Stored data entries
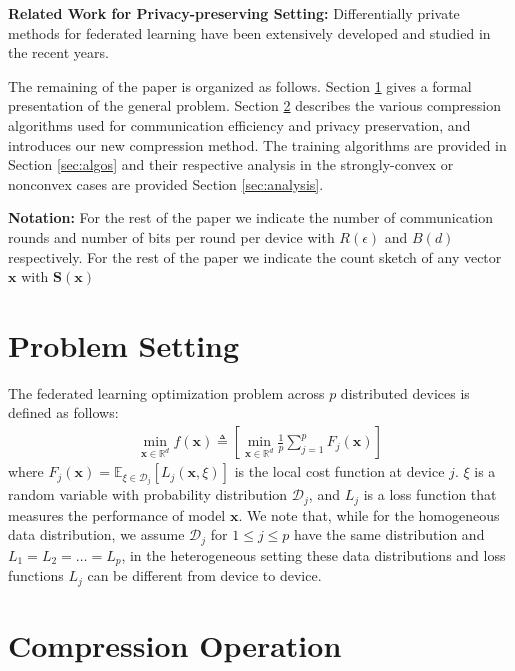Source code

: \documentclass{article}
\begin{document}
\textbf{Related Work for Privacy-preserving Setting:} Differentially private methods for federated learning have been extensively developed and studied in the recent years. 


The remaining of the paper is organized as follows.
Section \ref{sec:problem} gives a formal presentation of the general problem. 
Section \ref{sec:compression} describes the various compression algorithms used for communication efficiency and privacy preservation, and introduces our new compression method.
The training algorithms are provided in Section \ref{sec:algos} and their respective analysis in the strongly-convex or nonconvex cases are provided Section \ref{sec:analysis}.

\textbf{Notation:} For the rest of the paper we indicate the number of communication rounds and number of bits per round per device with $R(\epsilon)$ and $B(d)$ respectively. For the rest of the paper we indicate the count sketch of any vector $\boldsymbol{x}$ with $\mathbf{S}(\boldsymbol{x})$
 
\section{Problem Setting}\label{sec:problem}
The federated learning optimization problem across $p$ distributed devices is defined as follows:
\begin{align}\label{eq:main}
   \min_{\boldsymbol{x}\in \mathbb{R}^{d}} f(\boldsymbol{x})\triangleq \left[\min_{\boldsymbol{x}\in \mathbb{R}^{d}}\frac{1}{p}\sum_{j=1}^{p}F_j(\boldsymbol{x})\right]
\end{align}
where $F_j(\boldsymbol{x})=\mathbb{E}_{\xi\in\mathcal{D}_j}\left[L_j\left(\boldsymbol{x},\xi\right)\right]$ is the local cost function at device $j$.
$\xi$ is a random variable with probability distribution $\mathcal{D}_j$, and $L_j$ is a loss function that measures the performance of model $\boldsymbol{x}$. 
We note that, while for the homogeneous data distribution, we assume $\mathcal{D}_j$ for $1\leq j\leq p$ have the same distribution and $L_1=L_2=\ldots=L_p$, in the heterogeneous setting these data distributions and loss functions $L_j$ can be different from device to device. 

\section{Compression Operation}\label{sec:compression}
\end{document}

== Required work ==
Your answer must be the full set of entries, set down exactly and without pictures.

== Result ==
Source code

: \documentclass{article}
\begin{document}
\textbf{Related Work for Privacy-preserving Setting:} Differentially private methods for federated learning have been extensively developed and studied in the recent years. 


The remaining of the paper is organized as follows.
Section \ref{sec:problem} gives a formal presentation of the general problem. 
Section \ref{sec:compression} describes the various compression algorithms used for communication efficiency and privacy preservation, and introduces our new compression method.
The training algorithms are provided in Section \ref{sec:algos} and their respective analysis in the strongly-convex or nonconvex cases are provided Section \ref{sec:analysis}.

\textbf{Notation:} For the rest of the paper we indicate the number of communication rounds and number of bits per round per device with $R(\epsilon)$ and $B(d)$ respectively. For the rest of the paper we indicate the count sketch of any vector $\boldsymbol{x}$ with $\mathbf{S}(\boldsymbol{x})$
 
\section{Problem Setting}\label{sec:problem}
The federated learning optimization problem across $p$ distributed devices is defined as follows:
\begin{align}\label{eq:main}
   \min_{\boldsymbol{x}\in \mathbb{R}^{d}} f(\boldsymbol{x})\triangleq \left[\min_{\boldsymbol{x}\in \mathbb{R}^{d}}\frac{1}{p}\sum_{j=1}^{p}F_j(\boldsymbol{x})\right]
\end{align}
where $F_j(\boldsymbol{x})=\mathbb{E}_{\xi\in\mathcal{D}_j}\left[L_j\left(\boldsymbol{x},\xi\right)\right]$ is the local cost function at device $j$.
$\xi$ is a random variable with probability distribution $\mathcal{D}_j$, and $L_j$ is a loss function that measures the performance of model $\boldsymbol{x}$. 
We note that, while for the homogeneous data distribution, we assume $\mathcal{D}_j$ for $1\leq j\leq p$ have the same distribution and $L_1=L_2=\ldots=L_p$, in the heterogeneous setting these data distributions and loss functions $L_j$ can be different from device to device. 

\section{Compression Operation}\label{sec:compression}
\end{document}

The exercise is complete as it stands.